▶ About this task:
In the data below, which lines hold "folder"? Copy every one.

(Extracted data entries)
========
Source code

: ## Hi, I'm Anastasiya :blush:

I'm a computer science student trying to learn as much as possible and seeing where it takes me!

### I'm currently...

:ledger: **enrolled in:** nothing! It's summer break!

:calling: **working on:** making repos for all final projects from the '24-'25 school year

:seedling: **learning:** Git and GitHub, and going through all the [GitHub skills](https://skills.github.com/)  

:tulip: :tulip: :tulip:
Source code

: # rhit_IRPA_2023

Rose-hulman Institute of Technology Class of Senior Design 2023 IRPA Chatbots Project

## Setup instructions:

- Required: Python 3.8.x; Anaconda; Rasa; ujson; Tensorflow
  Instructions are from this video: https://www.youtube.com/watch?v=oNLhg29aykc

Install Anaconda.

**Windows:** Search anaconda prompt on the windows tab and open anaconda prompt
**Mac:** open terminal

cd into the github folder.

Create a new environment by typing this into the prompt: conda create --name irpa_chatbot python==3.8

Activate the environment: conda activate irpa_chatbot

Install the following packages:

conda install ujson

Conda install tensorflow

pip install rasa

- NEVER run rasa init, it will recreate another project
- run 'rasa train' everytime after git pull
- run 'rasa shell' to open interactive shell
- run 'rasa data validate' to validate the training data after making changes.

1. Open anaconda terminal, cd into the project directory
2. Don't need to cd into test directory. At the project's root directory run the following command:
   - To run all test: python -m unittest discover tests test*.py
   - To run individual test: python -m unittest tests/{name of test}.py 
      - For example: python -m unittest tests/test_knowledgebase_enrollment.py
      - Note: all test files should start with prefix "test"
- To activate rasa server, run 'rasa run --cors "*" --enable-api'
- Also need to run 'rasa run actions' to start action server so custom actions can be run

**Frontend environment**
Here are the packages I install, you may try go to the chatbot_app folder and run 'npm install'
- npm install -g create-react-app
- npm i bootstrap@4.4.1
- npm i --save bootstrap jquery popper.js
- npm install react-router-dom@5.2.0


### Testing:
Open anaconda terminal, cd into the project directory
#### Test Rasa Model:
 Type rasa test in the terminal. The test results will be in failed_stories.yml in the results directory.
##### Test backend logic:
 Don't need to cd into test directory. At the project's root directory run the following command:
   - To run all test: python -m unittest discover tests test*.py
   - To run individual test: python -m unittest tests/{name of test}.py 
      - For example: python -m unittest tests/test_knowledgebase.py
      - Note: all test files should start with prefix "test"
========
▶ Solution:
cd into the github folder.
Here are the packages I install, you may try go to the chatbot_app folder and run 'npm install'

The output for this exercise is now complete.